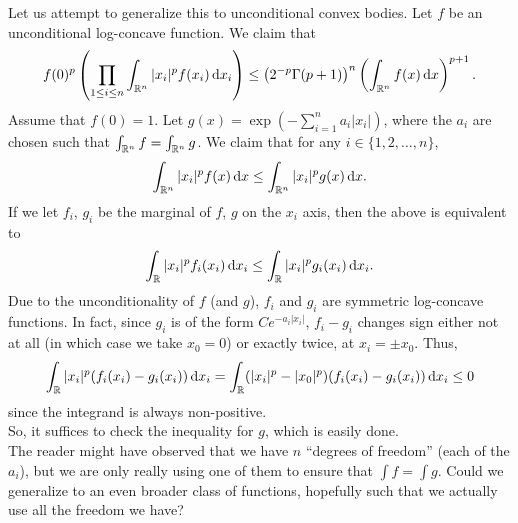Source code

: \documentclass{article}
\begin{document}
	Let us attempt to generalize this to unconditional convex bodies. Let $f$ be an unconditional log-concave function. We claim that
	\begin{equation}
		f(0)^p \left( \prod_{1 \le i \le n} \int_{\Rn} |x_i|^p f(x_i) \dif x_i \right) \le \left( 2^{-p} \Gamma(p+1) \right)^n \left( \int_{\Rn} f(x) \dif x \right)^{p+1}.
	\end{equation}
	Assume that $f(0) = 1$. Let $g(x) = \exp\left(-\sum_{i=1}^n a_i |x_i|\right)$, where the $a_i$ are chosen such that $\int_{\mathbb{R}^n} f = \int_{\mathbb{R}^n} g$. We claim that for any $i \in \{1,2,\ldots,n\}$,
		\[ \int_{\Rn} |x_i|^p f(x) \dif x \leq \int_{\Rn} |x_i|^p g(x) \dif x. \]
	If we let $f_i$, $g_i$ be the marginal of $f$, $g$ on the  $x_i$ axis, then the above is equivalent to
	\[ \int_{\R} |x_i|^p f_i(x_i) \dif x_i \le \int_{\R} |x_i|^p g_i(x_i) \dif x_i. \]
	Due to the unconditionality of $f$ (and $g$), $f_i$ and $g_i$ are symmetric log-concave functions. In fact, since $g_i$ is of the form $Ce^{-a_i |x_i|}$, $f_i - g_i$ changes sign either not at all (in which case we take $x_0 = 0$) or exactly twice, at $x_i = \pm x_0$. Thus,
		\[ \int_{\R} |x_i|^p (f_i(x_i) - g_i(x_i)) \dif x_i = \int_{\R} (|x_i|^p - |x_0|^p) (f_i(x_i) - g_i(x_i)) \dif x_i \le 0 \]
	since the integrand is always non-positive.\\
	So, it suffices to check the inequality for $g$, which is easily done.\\

	The reader might have observed that we have $n$ ``degrees of freedom'' (each of the $a_i$), but we are only really using one of them to ensure that $\int f = \int g$. Could we generalize to an even broader class of functions, hopefully such that we actually use all the freedom we have?



\end{document}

---+---

Requirement
Write out every record exactly. Leave the pictures out.

Answer area
Source code

: \documentclass{article}
\begin{document}
	Let us attempt to generalize this to unconditional convex bodies. Let $f$ be an unconditional log-concave function. We claim that
	\begin{equation}
		f(0)^p \left( \prod_{1 \le i \le n} \int_{\Rn} |x_i|^p f(x_i) \dif x_i \right) \le \left( 2^{-p} \Gamma(p+1) \right)^n \left( \int_{\Rn} f(x) \dif x \right)^{p+1}.
	\end{equation}
	Assume that $f(0) = 1$. Let $g(x) = \exp\left(-\sum_{i=1}^n a_i |x_i|\right)$, where the $a_i$ are chosen such that $\int_{\mathbb{R}^n} f = \int_{\mathbb{R}^n} g$. We claim that for any $i \in \{1,2,\ldots,n\}$,
		\[ \int_{\Rn} |x_i|^p f(x) \dif x \leq \int_{\Rn} |x_i|^p g(x) \dif x. \]
	If we let $f_i$, $g_i$ be the marginal of $f$, $g$ on the  $x_i$ axis, then the above is equivalent to
	\[ \int_{\R} |x_i|^p f_i(x_i) \dif x_i \le \int_{\R} |x_i|^p g_i(x_i) \dif x_i. \]
	Due to the unconditionality of $f$ (and $g$), $f_i$ and $g_i$ are symmetric log-concave functions. In fact, since $g_i$ is of the form $Ce^{-a_i |x_i|}$, $f_i - g_i$ changes sign either not at all (in which case we take $x_0 = 0$) or exactly twice, at $x_i = \pm x_0$. Thus,
		\[ \int_{\R} |x_i|^p (f_i(x_i) - g_i(x_i)) \dif x_i = \int_{\R} (|x_i|^p - |x_0|^p) (f_i(x_i) - g_i(x_i)) \dif x_i \le 0 \]
	since the integrand is always non-positive.\\
	So, it suffices to check the inequality for $g$, which is easily done.\\

	The reader might have observed that we have $n$ ``degrees of freedom'' (each of the $a_i$), but we are only really using one of them to ensure that $\int f = \int g$. Could we generalize to an even broader class of functions, hopefully such that we actually use all the freedom we have?



\end{document}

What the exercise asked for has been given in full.